【ワシントン=島田峰隆】国連総会第1委員会(軍縮・国際安全保障問題)が2日に採択した核兵器の非人道性に関する新たな決議案3本のうち、日本政府は、核兵器禁止条約の交渉開始を呼び掛ける2本に棄権しました。

 日本が棄権した決議案は、オーストリアなど43カ国が提案した「核兵器の禁止と廃絶のための人道の誓い」と、南アフリカなどが提案した「核兵器のない世界への道徳的な責務」。いずれも核兵器使用の非人道性を非難し、核兵器を禁止する法的拘束力のある措置や効果的措置へ交渉や行動を求めています。

 国連日本政府代表部は「核兵器国と非核兵器国の協力に必ずしもつながるものではなく、日本のすすめる現実的かつ実践的な核軍縮のアプローチと整合性が取れないという判断から棄権した」としています。

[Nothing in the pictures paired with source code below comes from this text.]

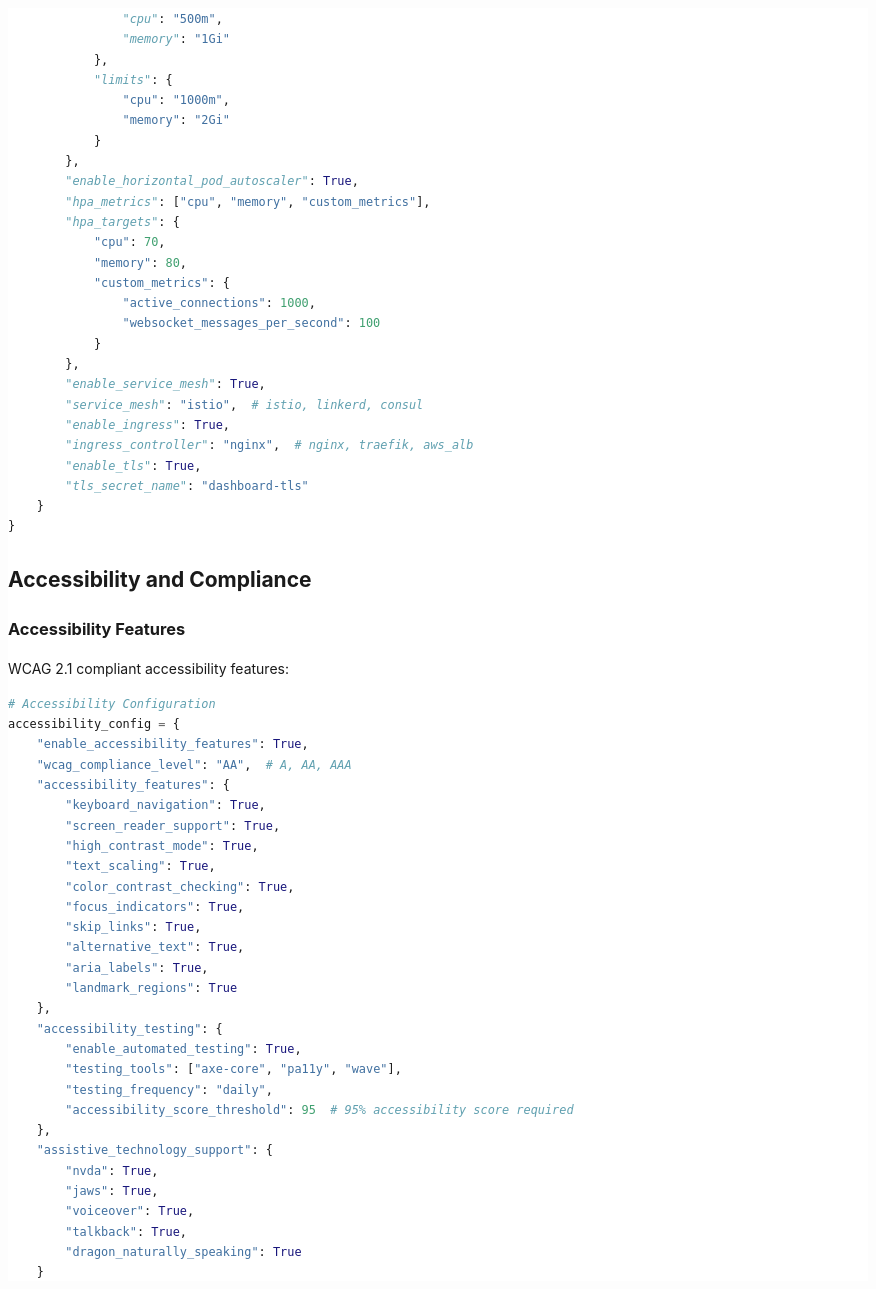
```python
                "cpu": "500m",
                "memory": "1Gi"
            },
            "limits": {
                "cpu": "1000m",
                "memory": "2Gi"
            }
        },
        "enable_horizontal_pod_autoscaler": True,
        "hpa_metrics": ["cpu", "memory", "custom_metrics"],
        "hpa_targets": {
            "cpu": 70,
            "memory": 80,
            "custom_metrics": {
                "active_connections": 1000,
                "websocket_messages_per_second": 100
            }
        },
        "enable_service_mesh": True,
        "service_mesh": "istio",  # istio, linkerd, consul
        "enable_ingress": True,
        "ingress_controller": "nginx",  # nginx, traefik, aws_alb
        "enable_tls": True,
        "tls_secret_name": "dashboard-tls"
    }
}
```

## Accessibility and Compliance

### Accessibility Features
WCAG 2.1 compliant accessibility features:

```python
# Accessibility Configuration
accessibility_config = {
    "enable_accessibility_features": True,
    "wcag_compliance_level": "AA",  # A, AA, AAA
    "accessibility_features": {
        "keyboard_navigation": True,
        "screen_reader_support": True,
        "high_contrast_mode": True,
        "text_scaling": True,
        "color_contrast_checking": True,
        "focus_indicators": True,
        "skip_links": True,
        "alternative_text": True,
        "aria_labels": True,
        "landmark_regions": True
    },
    "accessibility_testing": {
        "enable_automated_testing": True,
        "testing_tools": ["axe-core", "pa11y", "wave"],
        "testing_frequency": "daily",
        "accessibility_score_threshold": 95  # 95% accessibility score required
    },
    "assistive_technology_support": {
        "nvda": True,
        "jaws": True,
        "voiceover": True,
        "talkback": True,
        "dragon_naturally_speaking": True
    }
```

 日本は一方で、決議案「核兵器の人道的結果」には賛成しました。同決議は2012年以来繰り返し発表されてきた、核兵器の非人道性を告発し、全面廃絶を求める共同声明に基づいた内容です。

 第1委員会は同日、核兵器の全面廃絶へすべての国が共同行動を取る決意を新たにするとした日本主導の決議案を156カ国の賛成で採択しました。日本は1994年から毎年、同趣旨の決議案を提出。今回初めて「指導者や若者らによる被爆地の訪問」の奨励を盛り込みました。北朝鮮、中国、ロシアが反対し、米英仏など17カ国が棄権しました。